Problem statement:
What you return must be the complete listing, unchanged.

Source data:

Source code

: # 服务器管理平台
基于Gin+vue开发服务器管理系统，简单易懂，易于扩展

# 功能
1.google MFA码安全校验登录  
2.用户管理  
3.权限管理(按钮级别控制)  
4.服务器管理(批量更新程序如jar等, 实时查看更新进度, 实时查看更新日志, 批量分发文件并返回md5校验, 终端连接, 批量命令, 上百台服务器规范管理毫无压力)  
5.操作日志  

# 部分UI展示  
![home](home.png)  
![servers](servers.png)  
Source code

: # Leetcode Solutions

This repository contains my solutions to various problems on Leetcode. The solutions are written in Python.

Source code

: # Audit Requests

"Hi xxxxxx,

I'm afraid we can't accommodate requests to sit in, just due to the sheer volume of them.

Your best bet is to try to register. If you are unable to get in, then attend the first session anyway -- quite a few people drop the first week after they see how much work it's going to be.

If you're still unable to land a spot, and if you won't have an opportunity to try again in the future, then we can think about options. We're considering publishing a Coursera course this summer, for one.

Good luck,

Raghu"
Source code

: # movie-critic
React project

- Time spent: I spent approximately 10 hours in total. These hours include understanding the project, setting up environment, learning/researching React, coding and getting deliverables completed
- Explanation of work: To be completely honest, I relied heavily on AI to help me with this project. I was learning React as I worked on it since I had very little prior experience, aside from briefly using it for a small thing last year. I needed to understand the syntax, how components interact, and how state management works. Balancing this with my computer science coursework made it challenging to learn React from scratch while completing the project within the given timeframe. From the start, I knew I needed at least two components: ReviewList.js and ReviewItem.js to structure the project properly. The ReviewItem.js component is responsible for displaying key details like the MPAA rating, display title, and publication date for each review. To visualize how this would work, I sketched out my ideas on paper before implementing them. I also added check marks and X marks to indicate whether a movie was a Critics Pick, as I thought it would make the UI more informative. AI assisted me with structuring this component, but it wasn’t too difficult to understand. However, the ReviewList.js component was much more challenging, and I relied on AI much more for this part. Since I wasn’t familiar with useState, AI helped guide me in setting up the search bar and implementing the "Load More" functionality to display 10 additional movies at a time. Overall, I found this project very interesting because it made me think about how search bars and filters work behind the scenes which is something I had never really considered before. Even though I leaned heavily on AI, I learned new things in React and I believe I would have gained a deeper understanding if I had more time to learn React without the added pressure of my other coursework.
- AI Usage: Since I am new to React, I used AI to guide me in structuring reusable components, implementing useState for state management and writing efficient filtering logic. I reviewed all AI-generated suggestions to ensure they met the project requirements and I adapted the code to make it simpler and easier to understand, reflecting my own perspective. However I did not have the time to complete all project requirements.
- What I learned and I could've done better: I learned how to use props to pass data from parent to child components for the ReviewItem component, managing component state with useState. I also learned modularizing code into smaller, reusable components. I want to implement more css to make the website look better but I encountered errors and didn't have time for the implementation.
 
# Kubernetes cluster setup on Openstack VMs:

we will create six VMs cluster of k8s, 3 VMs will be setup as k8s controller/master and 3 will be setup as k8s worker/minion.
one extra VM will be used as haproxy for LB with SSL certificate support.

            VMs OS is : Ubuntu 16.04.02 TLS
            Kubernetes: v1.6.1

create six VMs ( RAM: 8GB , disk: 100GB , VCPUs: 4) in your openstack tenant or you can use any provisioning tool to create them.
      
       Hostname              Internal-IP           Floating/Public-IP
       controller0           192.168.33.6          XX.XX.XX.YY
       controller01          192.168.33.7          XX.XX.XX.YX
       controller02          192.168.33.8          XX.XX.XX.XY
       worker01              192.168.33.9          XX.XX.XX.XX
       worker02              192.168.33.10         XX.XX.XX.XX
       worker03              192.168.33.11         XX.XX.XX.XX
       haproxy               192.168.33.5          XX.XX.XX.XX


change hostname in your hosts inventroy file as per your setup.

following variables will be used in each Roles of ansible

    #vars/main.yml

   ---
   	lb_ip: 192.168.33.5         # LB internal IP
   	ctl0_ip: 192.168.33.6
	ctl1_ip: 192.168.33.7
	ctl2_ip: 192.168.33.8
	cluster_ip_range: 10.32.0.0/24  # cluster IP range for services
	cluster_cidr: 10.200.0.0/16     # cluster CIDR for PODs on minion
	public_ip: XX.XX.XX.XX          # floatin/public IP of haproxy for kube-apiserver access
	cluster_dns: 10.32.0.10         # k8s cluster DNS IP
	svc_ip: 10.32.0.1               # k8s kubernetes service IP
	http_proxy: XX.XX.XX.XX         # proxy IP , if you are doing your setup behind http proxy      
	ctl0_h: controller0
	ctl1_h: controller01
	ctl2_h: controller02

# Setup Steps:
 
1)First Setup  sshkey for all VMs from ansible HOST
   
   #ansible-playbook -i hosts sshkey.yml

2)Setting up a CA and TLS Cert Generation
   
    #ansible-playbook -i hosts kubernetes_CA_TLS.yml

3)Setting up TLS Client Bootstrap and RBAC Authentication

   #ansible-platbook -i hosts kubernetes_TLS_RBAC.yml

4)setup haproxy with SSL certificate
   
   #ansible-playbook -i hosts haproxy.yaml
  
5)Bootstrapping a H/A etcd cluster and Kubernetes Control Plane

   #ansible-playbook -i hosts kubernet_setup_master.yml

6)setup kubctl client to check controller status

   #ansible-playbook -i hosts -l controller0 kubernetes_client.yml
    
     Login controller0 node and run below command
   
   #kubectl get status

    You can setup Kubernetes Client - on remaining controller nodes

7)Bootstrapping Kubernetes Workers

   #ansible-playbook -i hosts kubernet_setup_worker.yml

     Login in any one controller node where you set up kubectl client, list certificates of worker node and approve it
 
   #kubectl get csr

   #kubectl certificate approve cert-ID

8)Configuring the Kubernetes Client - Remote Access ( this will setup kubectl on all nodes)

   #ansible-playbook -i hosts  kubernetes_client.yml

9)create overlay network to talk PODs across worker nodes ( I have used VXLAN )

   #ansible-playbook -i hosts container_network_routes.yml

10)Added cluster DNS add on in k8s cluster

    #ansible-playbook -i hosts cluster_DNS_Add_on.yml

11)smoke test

The answer:
Source code

: # 服务器管理平台
基于Gin+vue开发服务器管理系统，简单易懂，易于扩展

# 功能
1.google MFA码安全校验登录  
2.用户管理  
3.权限管理(按钮级别控制)  
4.服务器管理(批量更新程序如jar等, 实时查看更新进度, 实时查看更新日志, 批量分发文件并返回md5校验, 终端连接, 批量命令, 上百台服务器规范管理毫无压力)  
5.操作日志  

# 部分UI展示  
![home](home.png)  
![servers](servers.png)  
Source code

: # Leetcode Solutions

This repository contains my solutions to various problems on Leetcode. The solutions are written in Python.

Source code

: # Audit Requests

"Hi xxxxxx,

I'm afraid we can't accommodate requests to sit in, just due to the sheer volume of them.

Your best bet is to try to register. If you are unable to get in, then attend the first session anyway -- quite a few people drop the first week after they see how much work it's going to be.

If you're still unable to land a spot, and if you won't have an opportunity to try again in the future, then we can think about options. We're considering publishing a Coursera course this summer, for one.

Good luck,

Raghu"
Source code

: # movie-critic
React project

- Time spent: I spent approximately 10 hours in total. These hours include understanding the project, setting up environment, learning/researching React, coding and getting deliverables completed
- Explanation of work: To be completely honest, I relied heavily on AI to help me with this project. I was learning React as I worked on it since I had very little prior experience, aside from briefly using it for a small thing last year. I needed to understand the syntax, how components interact, and how state management works. Balancing this with my computer science coursework made it challenging to learn React from scratch while completing the project within the given timeframe. From the start, I knew I needed at least two components: ReviewList.js and ReviewItem.js to structure the project properly. The ReviewItem.js component is responsible for displaying key details like the MPAA rating, display title, and publication date for each review. To visualize how this would work, I sketched out my ideas on paper before implementing them. I also added check marks and X marks to indicate whether a movie was a Critics Pick, as I thought it would make the UI more informative. AI assisted me with structuring this component, but it wasn’t too difficult to understand. However, the ReviewList.js component was much more challenging, and I relied on AI much more for this part. Since I wasn’t familiar with useState, AI helped guide me in setting up the search bar and implementing the "Load More" functionality to display 10 additional movies at a time. Overall, I found this project very interesting because it made me think about how search bars and filters work behind the scenes which is something I had never really considered before. Even though I leaned heavily on AI, I learned new things in React and I believe I would have gained a deeper understanding if I had more time to learn React without the added pressure of my other coursework.
- AI Usage: Since I am new to React, I used AI to guide me in structuring reusable components, implementing useState for state management and writing efficient filtering logic. I reviewed all AI-generated suggestions to ensure they met the project requirements and I adapted the code to make it simpler and easier to understand, reflecting my own perspective. However I did not have the time to complete all project requirements.
- What I learned and I could've done better: I learned how to use props to pass data from parent to child components for the ReviewItem component, managing component state with useState. I also learned modularizing code into smaller, reusable components. I want to implement more css to make the website look better but I encountered errors and didn't have time for the implementation.
 
# Kubernetes cluster setup on Openstack VMs:

we will create six VMs cluster of k8s, 3 VMs will be setup as k8s controller/master and 3 will be setup as k8s worker/minion.
one extra VM will be used as haproxy for LB with SSL certificate support.

            VMs OS is : Ubuntu 16.04.02 TLS
            Kubernetes: v1.6.1

create six VMs ( RAM: 8GB , disk: 100GB , VCPUs: 4) in your openstack tenant or you can use any provisioning tool to create them.
      
       Hostname              Internal-IP           Floating/Public-IP
       controller0           192.168.33.6          XX.XX.XX.YY
       controller01          192.168.33.7          XX.XX.XX.YX
       controller02          192.168.33.8          XX.XX.XX.XY
       worker01              192.168.33.9          XX.XX.XX.XX
       worker02              192.168.33.10         XX.XX.XX.XX
       worker03              192.168.33.11         XX.XX.XX.XX
       haproxy               192.168.33.5          XX.XX.XX.XX


change hostname in your hosts inventroy file as per your setup.

following variables will be used in each Roles of ansible

    #vars/main.yml

   ---
   	lb_ip: 192.168.33.5         # LB internal IP
   	ctl0_ip: 192.168.33.6
	ctl1_ip: 192.168.33.7
	ctl2_ip: 192.168.33.8
	cluster_ip_range: 10.32.0.0/24  # cluster IP range for services
	cluster_cidr: 10.200.0.0/16     # cluster CIDR for PODs on minion
	public_ip: XX.XX.XX.XX          # floatin/public IP of haproxy for kube-apiserver access
	cluster_dns: 10.32.0.10         # k8s cluster DNS IP
	svc_ip: 10.32.0.1               # k8s kubernetes service IP
	http_proxy: XX.XX.XX.XX         # proxy IP , if you are doing your setup behind http proxy      
	ctl0_h: controller0
	ctl1_h: controller01
	ctl2_h: controller02

# Setup Steps:
 
1)First Setup  sshkey for all VMs from ansible HOST
   
   #ansible-playbook -i hosts sshkey.yml

2)Setting up a CA and TLS Cert Generation
   
    #ansible-playbook -i hosts kubernetes_CA_TLS.yml

3)Setting up TLS Client Bootstrap and RBAC Authentication

   #ansible-platbook -i hosts kubernetes_TLS_RBAC.yml

4)setup haproxy with SSL certificate
   
   #ansible-playbook -i hosts haproxy.yaml
  
5)Bootstrapping a H/A etcd cluster and Kubernetes Control Plane

   #ansible-playbook -i hosts kubernet_setup_master.yml

6)setup kubctl client to check controller status

   #ansible-playbook -i hosts -l controller0 kubernetes_client.yml
    
     Login controller0 node and run below command
   
   #kubectl get status

    You can setup Kubernetes Client - on remaining controller nodes

7)Bootstrapping Kubernetes Workers

   #ansible-playbook -i hosts kubernet_setup_worker.yml

     Login in any one controller node where you set up kubectl client, list certificates of worker node and approve it
 
   #kubectl get csr

   #kubectl certificate approve cert-ID

8)Configuring the Kubernetes Client - Remote Access ( this will setup kubectl on all nodes)

   #ansible-playbook -i hosts  kubernetes_client.yml

9)create overlay network to talk PODs across worker nodes ( I have used VXLAN )

   #ansible-playbook -i hosts container_network_routes.yml

10)Added cluster DNS add on in k8s cluster

    #ansible-playbook -i hosts cluster_DNS_Add_on.yml

11)smoke test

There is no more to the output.